New York does Christmas shopping on a massive scale, of course. During the holidays, the city offers “tax-free” days, in which all purchases in certain stores are free of sales tax. Shoppers from hundreds of miles around will pay $200 a night to stay in a hotel to save $100 in taxes. It’s all part of the mystique, and the city has honed its allure to a fine point.

One of New York’s most notable features, no matter what the season, is its restaurant scene. Recommending just a couple of stops is impossible – there are world-class eateries for any tastes. Check out the Zagat Survey, a handy little guide, or similar books for a comprehensive look at all of the city’s major restaurants.

But for heaven’s sake, avoid the theme restaurants that are seeping through midtown Manhattan like an oil slick.

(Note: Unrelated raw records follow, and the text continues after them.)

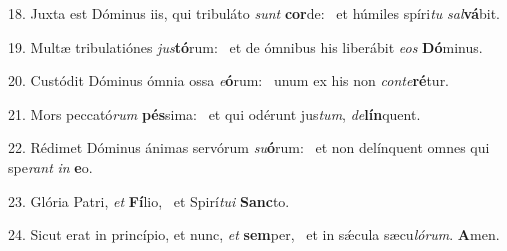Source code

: 18. Juxta est Dóminus iis, qui tribuláto \textit{sunt} \textbf{cor}de: \ast\  et húmiles spíri\textit{tu} \textit{sal}\textbf{vá}bit.\

19. Multæ tribulatiónes \textit{jus}\textbf{tó}rum: \ast\  et de ómnibus his liberábit \textit{e}\textit{os} \textbf{Dó}minus.\

20. Custódit Dóminus ómnia ossa \textit{e}\textbf{ó}rum: \ast\  unum ex his non \textit{con}\textit{te}\textbf{ré}tur.\

21. Mors peccató\textit{rum} \textbf{pés}sima: \ast\  et qui odérunt jus\textit{tum}, \textit{de}\textbf{lín}quent.\

22. Rédimet Dóminus ánimas servórum \textit{su}\textbf{ó}rum: \ast\  et non delínquent omnes qui spe\textit{rant} \textit{in} \textbf{e}o.\

23. Glória Patri, \textit{et} \textbf{Fí}lio, \ast\  et Spirí\textit{tu}\textit{i} \textbf{Sanc}to.\

24. Sicut erat in princípio, et nunc, \textit{et} \textbf{sem}per, \ast\  et in sǽcula sæcu\textit{ló}\textit{rum}. \textbf{A}men.\

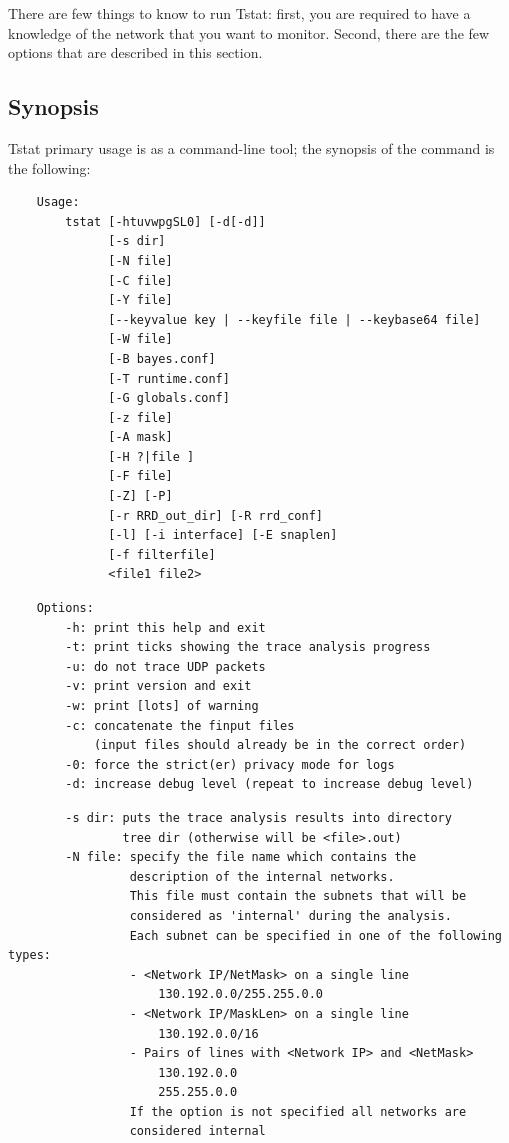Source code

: \documentclass[11pt]{article}
\begin{document}
There are few things to know to run Tstat: first, you are required to have a
knowledge of the network that you want to monitor. 
Second, there are the few options that are described in this section.

\subsection{Synopsis\label{Synopsis}}


Tstat primary usage is as a command-line tool; the synopsis of 
the command is the following:

\begin{small}\begin{verbatim}
    Usage:
        tstat [-htuvwpgSL0] [-d[-d]]
              [-s dir]
              [-N file]
              [-C file]
              [-Y file]
              [--keyvalue key | --keyfile file | --keybase64 file]                                                              
              [-W file]
              [-B bayes.conf]
              [-T runtime.conf]
              [-G globals.conf]                                   
              [-z file]
              [-A mask]
              [-H ?|file ]
              [-F file]                                           
              [-Z] [-P]
              [-r RRD_out_dir] [-R rrd_conf]
              [-l] [-i interface] [-E snaplen]
              [-f filterfile]
              <file1 file2>
\end{verbatim}\end{small} \noindent
\begin{small}\begin{verbatim}
    Options:
        -h: print this help and exit
        -t: print ticks showing the trace analysis progress
        -u: do not trace UDP packets
        -v: print version and exit
        -w: print [lots] of warning
        -c: concatenate the finput files
            (input files should already be in the correct order)
        -0: force the strict(er) privacy mode for logs
        -d: increase debug level (repeat to increase debug level)
\end{verbatim}\end{small} \noindent
\begin{small}\begin{verbatim}
        -s dir: puts the trace analysis results into directory
                tree dir (otherwise will be <file>.out)
        -N file: specify the file name which contains the
                 description of the internal networks.
                 This file must contain the subnets that will be
                 considered as 'internal' during the analysis.
                 Each subnet can be specified in one of the following types:
                 - <Network IP/NetMask> on a single line 
                     130.192.0.0/255.255.0.0
                 - <Network IP/MaskLen> on a single line 
                     130.192.0.0/16
                 - Pairs of lines with <Network IP> and <NetMask>
                     130.192.0.0
                     255.255.0.0
                 If the option is not specified all networks are
                 considered internal
\end{verbatim}\end{small} \noindent
\end{document}
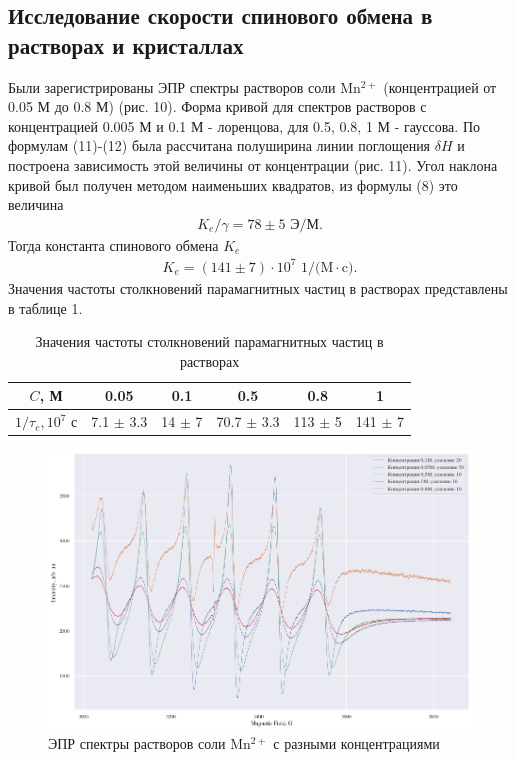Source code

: \documentclass[a4paper,14pt]{article}
\begin{document}
\subsection{Исследование скорости спинового обмена в растворах и кристаллах}
Были зарегистрированы ЭПР спектры растворов соли $ \mathrm{Mn^{2+}} $ (концентрацией от 0.05 М до 0.8 М) (рис. 10). Форма кривой для спектров растворов с концентрацией 0.005 М и 0.1 М - лоренцова, для 0.5, 0.8, 1 М - гауссова. По формулам (11)-(12) была рассчитана полуширина линии поглощения $ \delta H $ и построена зависимость этой величины от концентрации (рис. 11). Угол наклона кривой был получен методом наименьших квадратов, из формулы (8) это величина
\begin{gather*}
	K_e/\gamma = 78 \pm 5 \text{ Э/М}.
\end{gather*}  
Тогда константа спинового обмена $ K_e $
\begin{gather*}
	K_e = (141 \pm 7) \cdot 10^7 \text{ 1/(M} \cdot\text{c)}.
\end{gather*}
Значения частоты столкновений парамагнитных частиц в растворах представлены в таблице 1.
\begin{table}[]
	\centering
	\begin{tabular}{|c|c|c|c|c|c|}
		\hline
		$C$, М             & 0.05          & 0.1        & 0.5            & 0.8         & 1                          \\ \hline
		$1/\tau_e, 10^7$ с & 7.1 $\pm$ 3.3 & 14 $\pm$ 7 & 70.7 $\pm$ 3.3 & 113 $\pm$ 5 & 141 $\pm$ 7 \\ \hline
	\end{tabular}
\caption{Значения частоты столкновений парамагнитных частиц в растворах}
\end{table}
\begin{figure}[h]
	\centering
	\includegraphics{рис10}
	\caption{ЭПР спектры растворов соли $ \mathrm{Mn^{2+}} $ с разными концентрациями}
	\label{fig:10}
\end{figure}
\end{document}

Specifically designed to cater to you, the wary tourist in search of a comfortably familiar eatery, these vapid blights are a waste of time (lines to get in stretch for a block) and money (unless you consider a bland $8.95 hamburger a bargain). Skip the Hard Rock Cafe, Planet Hollywood, et al. – you can do much better in New York.

The preferred method of getting around town is the cab. You can drive in New York, but I wouldn’t recommend it. Imagine Union Avenue with about three times as much breakneck-speed traffic, with zero regard for lane stripes. A few turns around Manhattan, and you’ll come back to Memphis wanting to kiss the morons who don’t signal turns.

Anyone who’s ever visited New York comes back with unforgettable stories. Four years ago, I proposed to my wife in Rockefeller Center on New Year’s Eve; eight hours later, she was in the hospital for an emergency appendectomy. As I sat in a Manhattan emergency room, I saw a man carrying his daughter’s finger in a sandwich Baggie, a mentally disturbed fellow locked in a dark room continually begging me to let him out, and an orderly wearing a Grim Reaper tie – and this was within the first 15 minutes.

Then this past October, as we lined up to run the New York Marathon, a camera crew from ABC’s World News Tonight asked me to carry a small camera and follow a geriatric marathoner for a few miles. I ended up on national TV following this staggering fellow, desperately trying to remember my Boy Scout CPR training.

Bottom line – the city has much to offer anyone, even dedicated Yankeephobes. So go. You think you can find the Big Apple’s brand of memorable insanity anywhere in the Mid-South? Fuhgeddaboudit.